Data to use
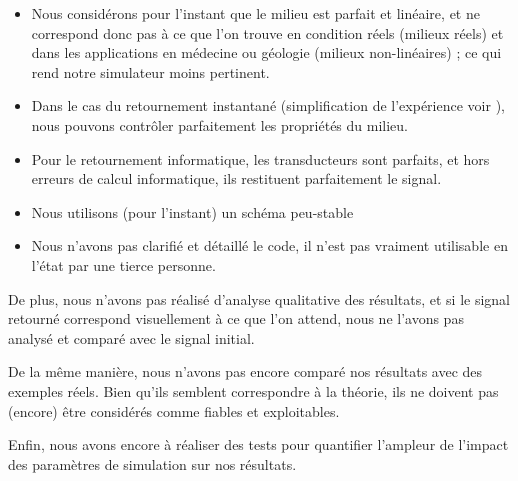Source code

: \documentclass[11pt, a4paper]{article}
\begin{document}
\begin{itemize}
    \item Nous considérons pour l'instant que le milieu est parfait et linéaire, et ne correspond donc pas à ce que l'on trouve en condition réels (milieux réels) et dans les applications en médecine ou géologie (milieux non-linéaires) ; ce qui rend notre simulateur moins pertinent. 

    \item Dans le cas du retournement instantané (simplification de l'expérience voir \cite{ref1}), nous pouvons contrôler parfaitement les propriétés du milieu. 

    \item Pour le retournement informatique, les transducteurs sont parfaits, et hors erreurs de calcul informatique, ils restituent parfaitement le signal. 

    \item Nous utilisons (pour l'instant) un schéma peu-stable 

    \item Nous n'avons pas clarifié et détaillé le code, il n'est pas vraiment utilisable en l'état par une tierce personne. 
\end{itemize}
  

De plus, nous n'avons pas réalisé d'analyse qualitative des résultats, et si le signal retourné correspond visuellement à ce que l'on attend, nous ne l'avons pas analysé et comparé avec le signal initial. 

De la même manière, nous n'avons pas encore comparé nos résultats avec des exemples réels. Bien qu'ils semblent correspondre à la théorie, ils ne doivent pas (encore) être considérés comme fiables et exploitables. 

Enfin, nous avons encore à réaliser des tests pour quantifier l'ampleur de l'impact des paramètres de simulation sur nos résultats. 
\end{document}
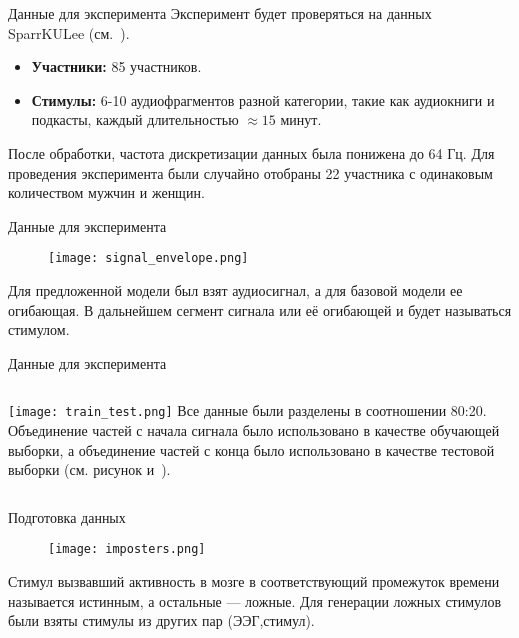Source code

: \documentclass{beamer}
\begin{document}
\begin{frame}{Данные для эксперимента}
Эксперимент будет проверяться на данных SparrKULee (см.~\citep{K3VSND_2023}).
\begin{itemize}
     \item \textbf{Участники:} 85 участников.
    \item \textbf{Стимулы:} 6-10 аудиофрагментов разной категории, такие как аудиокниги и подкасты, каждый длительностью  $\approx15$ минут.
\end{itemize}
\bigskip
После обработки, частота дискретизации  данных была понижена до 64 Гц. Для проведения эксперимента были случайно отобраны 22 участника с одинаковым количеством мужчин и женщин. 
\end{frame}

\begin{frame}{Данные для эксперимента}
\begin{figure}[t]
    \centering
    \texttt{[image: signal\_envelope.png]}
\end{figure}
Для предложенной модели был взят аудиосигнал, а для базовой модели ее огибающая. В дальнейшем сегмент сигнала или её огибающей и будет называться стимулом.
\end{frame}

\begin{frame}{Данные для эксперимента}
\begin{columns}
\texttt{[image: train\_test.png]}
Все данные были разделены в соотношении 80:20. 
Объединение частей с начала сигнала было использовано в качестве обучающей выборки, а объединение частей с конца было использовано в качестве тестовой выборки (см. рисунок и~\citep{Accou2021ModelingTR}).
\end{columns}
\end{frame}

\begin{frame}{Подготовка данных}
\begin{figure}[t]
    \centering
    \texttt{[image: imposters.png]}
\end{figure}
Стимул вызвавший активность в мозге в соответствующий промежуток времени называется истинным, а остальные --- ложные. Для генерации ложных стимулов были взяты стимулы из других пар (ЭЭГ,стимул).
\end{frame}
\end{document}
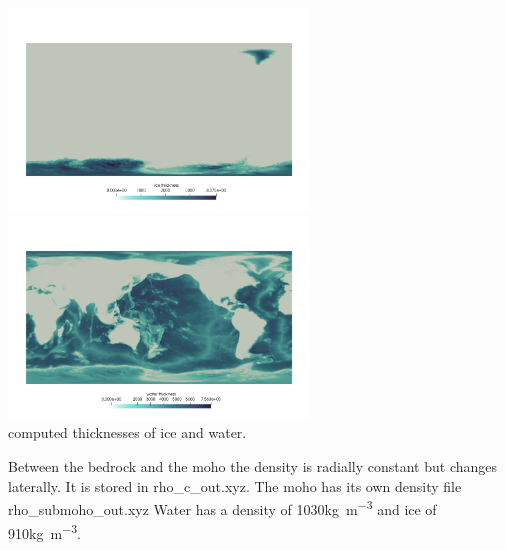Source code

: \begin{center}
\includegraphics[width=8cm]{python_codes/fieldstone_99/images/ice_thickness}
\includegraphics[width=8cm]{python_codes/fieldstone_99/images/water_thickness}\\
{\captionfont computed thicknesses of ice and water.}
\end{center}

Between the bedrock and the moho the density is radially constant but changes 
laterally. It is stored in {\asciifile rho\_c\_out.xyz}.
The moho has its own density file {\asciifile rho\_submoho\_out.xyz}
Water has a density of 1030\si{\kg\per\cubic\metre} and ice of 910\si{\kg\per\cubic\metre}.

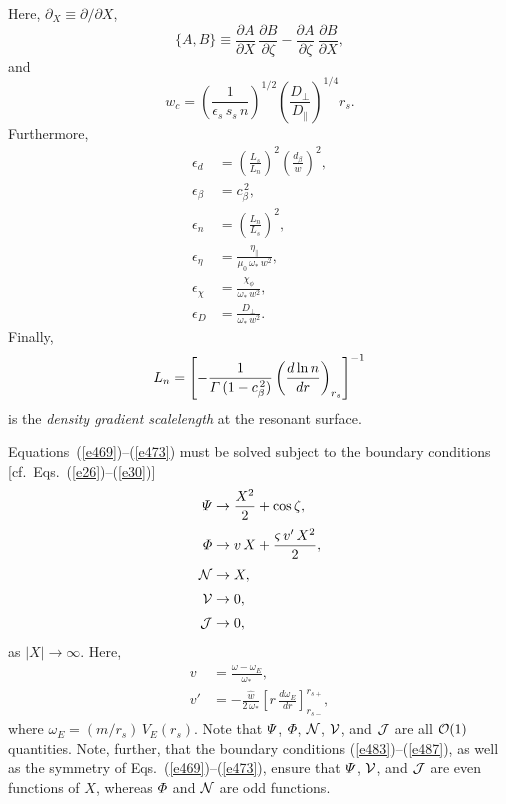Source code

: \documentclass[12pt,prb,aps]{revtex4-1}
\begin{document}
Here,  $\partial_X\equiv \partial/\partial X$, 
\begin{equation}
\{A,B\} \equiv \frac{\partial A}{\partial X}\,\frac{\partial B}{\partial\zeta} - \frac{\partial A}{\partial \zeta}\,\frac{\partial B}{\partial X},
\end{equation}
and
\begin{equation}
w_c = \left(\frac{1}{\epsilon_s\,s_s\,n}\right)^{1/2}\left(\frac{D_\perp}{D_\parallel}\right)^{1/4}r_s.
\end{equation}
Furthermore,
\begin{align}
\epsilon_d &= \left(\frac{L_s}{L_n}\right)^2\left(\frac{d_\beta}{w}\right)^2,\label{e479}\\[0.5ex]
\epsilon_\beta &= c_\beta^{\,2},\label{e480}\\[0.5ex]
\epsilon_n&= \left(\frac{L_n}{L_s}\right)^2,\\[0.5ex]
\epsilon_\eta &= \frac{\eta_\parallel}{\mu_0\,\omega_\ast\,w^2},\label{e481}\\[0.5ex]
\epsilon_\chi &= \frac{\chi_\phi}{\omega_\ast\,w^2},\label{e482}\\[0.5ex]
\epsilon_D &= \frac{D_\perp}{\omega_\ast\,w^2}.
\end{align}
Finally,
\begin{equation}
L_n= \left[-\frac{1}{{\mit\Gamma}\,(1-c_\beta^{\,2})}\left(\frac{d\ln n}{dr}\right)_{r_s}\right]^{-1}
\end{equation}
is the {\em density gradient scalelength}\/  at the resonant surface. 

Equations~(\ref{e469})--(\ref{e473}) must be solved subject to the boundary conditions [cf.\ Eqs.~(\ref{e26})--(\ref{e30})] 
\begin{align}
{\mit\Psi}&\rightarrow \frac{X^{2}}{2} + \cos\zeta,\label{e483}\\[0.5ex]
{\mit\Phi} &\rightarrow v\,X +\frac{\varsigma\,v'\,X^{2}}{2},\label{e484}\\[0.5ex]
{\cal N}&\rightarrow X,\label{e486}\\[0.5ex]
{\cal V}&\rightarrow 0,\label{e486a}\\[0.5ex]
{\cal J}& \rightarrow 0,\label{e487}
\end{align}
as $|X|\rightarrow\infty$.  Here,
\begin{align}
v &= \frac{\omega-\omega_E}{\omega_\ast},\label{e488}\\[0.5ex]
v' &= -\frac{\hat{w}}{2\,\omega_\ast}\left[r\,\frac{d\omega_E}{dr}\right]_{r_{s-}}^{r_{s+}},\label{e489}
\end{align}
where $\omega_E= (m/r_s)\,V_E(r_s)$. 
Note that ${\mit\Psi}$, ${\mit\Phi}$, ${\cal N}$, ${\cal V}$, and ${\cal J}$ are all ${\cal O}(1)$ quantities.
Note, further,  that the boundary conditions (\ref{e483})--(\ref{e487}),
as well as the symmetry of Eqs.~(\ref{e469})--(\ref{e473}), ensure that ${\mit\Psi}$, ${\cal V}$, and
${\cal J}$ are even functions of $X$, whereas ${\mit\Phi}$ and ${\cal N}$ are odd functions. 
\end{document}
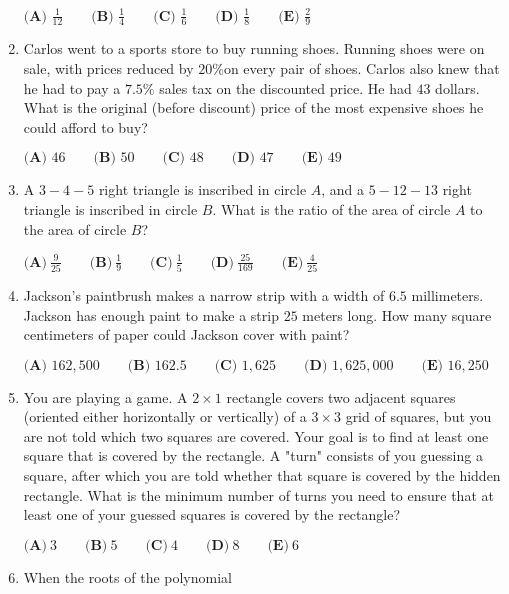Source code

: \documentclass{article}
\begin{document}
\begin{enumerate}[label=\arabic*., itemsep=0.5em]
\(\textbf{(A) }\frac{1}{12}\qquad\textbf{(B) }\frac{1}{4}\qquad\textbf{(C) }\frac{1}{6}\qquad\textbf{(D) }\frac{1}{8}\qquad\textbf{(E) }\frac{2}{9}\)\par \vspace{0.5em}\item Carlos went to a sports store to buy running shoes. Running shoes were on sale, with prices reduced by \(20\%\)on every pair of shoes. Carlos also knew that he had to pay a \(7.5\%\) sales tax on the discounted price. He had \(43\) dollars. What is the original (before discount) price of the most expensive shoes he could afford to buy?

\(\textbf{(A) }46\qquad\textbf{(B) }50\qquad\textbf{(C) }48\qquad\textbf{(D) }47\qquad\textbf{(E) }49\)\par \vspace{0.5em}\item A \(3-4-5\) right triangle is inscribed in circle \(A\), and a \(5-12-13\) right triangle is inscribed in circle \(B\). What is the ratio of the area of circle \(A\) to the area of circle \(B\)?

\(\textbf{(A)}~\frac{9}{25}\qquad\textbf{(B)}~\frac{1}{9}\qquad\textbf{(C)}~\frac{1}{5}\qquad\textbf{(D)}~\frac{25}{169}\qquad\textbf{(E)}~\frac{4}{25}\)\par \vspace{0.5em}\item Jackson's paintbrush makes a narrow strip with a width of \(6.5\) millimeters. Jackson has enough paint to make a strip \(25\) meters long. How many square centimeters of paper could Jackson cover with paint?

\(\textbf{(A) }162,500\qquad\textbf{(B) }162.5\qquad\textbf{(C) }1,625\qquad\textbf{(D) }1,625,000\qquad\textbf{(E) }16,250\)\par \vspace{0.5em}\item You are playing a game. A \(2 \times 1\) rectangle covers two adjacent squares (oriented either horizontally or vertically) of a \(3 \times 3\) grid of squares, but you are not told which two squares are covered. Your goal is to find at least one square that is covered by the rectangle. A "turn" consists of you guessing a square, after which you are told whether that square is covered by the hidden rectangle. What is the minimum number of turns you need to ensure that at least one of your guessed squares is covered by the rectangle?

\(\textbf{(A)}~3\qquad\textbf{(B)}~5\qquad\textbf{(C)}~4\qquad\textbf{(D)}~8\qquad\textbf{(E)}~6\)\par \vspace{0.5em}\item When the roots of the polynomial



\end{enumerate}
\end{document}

Exercise
Transcribe exactly, with no pictures, the lines running from the first line of the material through the line holding "simulateur moins pertinent.".

Answer to this exercise
Source code

: \documentclass[11pt, a4paper]{article}
\begin{document}
\begin{itemize}
    \item Nous considérons pour l'instant que le milieu est parfait et linéaire, et ne correspond donc pas à ce que l'on trouve en condition réels (milieux réels) et dans les applications en médecine ou géologie (milieux non-linéaires) ; ce qui rend notre simulateur moins pertinent. 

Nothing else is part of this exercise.